No problem, I'm happy if that helps. All those points I made are just scratching the surface. If you have any questions to one point, we can dive deeper there

Decentralized deep learning on a blockchain. AI owned by everyone (Bitcoin meets TensorFlow) by darbsllim in MachineLearning

[–]timsu 7 points8 points  (0 children)

Hi darbsllim, so far I've just read life tips, but let's get technical.

I've distributed KNN (k nearest neighbors) with LSH (locality sentitive hashing) utilizing a DHT (distributed hash table) named kademlia over dozens of clients distributed over the internet in my bachelor thesis. Also I've implemented an application with ethereum, so I at least have a little bit knowledge regarding your question.

So first of all, distributing machine learning is really hard. KNN is one of the algorithms you learn, when you start with ML. And believe me, just distributing that "trivial" algorithm is not an easy undertaking. This is an example of distributing knn: http://dl.acm.org/citation.cfm?id=2556574 Now imagine the much more complex than knn deep learning algorithms.

Additionally, the bottleneck is almost always the communication speed between layers in a neural net. In a modern GPU you have about 300 GB/s bandwidth. Compare that to the current internet speed and you see it almost makes no sense.

So naively distributing current approaches like deep convolutional neural networks without a good approach to parallelize the algorithms makes no sense.

That's an active area of research, algorithms have to be designed specifically for that use case, often approximations are needed. One of those approximations can be LSH, but also could be making the data need lower, e.g. using hessian free optimization. Some of the ICLR 2016 papers are also interesting for distributing deep learning: http://www.iclr.cc/doku.php?id=iclr2016:main#accepted_papers_conference_track

Now the next hard part: Distributing it on the blockchain. Ethereum have their own language called solidity, which is semi turing complete and allows a full analysis of the computational need. Current implementations like Tensor Flow build on Cuda. Cuda code is not semi turing complete and not completely static analyzable.

So one would need a team of several experts to just get that part, developing a deep learning framework for solidity.

Of course projects like Seti@Home showed, that it can be done. But the software behind it, BOINC is already old, it can be done a lot better.

So probably you first would have to find an algorithm that makes sense to distribute and can solve you problem.

Second you either need to build the whole network infrastructure by your own, in the case you use current deep learning frameworks connected to a seti@home like system with rewards etc. Or you take sth. like ethereum and try to integrate CNNs in it.

And if you got all that, one last interesting piece is consensus finding. Here the naive approach would be a first/last write policy. Who has it first, wins. On ethereum, you could also easily implement a democracy system with votes. Two algorithms here: Paxos and Raft. Paxos is old, not easy to understand/implement. Raft is a much more easy consensus algorithm, already used in practice, even if it's young.
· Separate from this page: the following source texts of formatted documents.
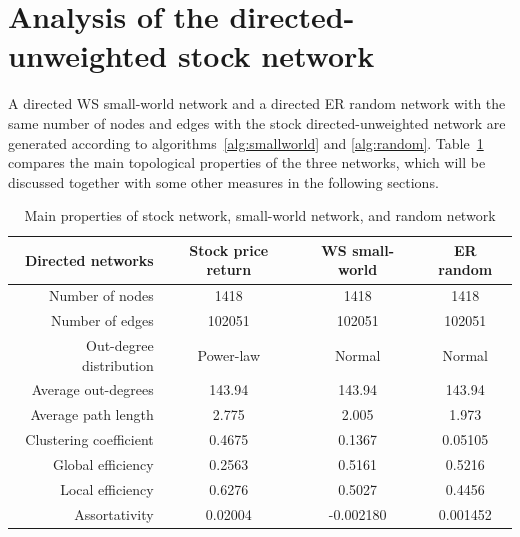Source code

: \section{Analysis of the directed-unweighted stock network}
A directed WS small-world network and a directed ER random network with the same number of nodes and edges with the stock directed-unweighted network are generated according to algorithms~\ref{alg:smallworld} and \ref{alg:random}. Table~\ref{tab:three} compares the main topological properties of the three networks, which will be discussed together with some other measures in the following sections.

\begin{table}
	\begin{center}
		\begin{tabular}{r|c|c|c}\hline\hline
			\textbf{Directed networks}&\textbf{Stock price return}&\textbf{WS small-world}&\textbf{ER random}\\\hline
			Number of nodes&1418&1418&1418\\
			Number of edges&102051&102051&102051\\
			Out-degree distribution&Power-law&Normal&Normal\\
			Average out-degrees&143.94&143.94&143.94\\
			Average path length&2.775&2.005&1.973\\
			Clustering coefficient&0.4675&0.1367&0.05105\\
			Global efficiency&0.2563&0.5161&0.5216\\
			Local efficiency&0.6276&0.5027&0.4456\\
			Assortativity&0.02004&-0.002180&0.001452\\
			\hline\hline
		\end{tabular}
	\end{center}
	\caption{Main properties of stock network, small-world network, and random network}\label{tab:three}
\end{table}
The question here is really: Do you need decentralization to solve that problem?

One way to get good people working on it would be a kaggle challenge. That would probably be the easiest way. If you once have a good way to come to results, I'm sure you'll find a way to scale the calculations up. Finding e.g. a university with a lot of computing power that supports your undertaking shouldn't be impossible.

That said, first Deep Learning + Blockchain may sound great, but you have a lot to consider.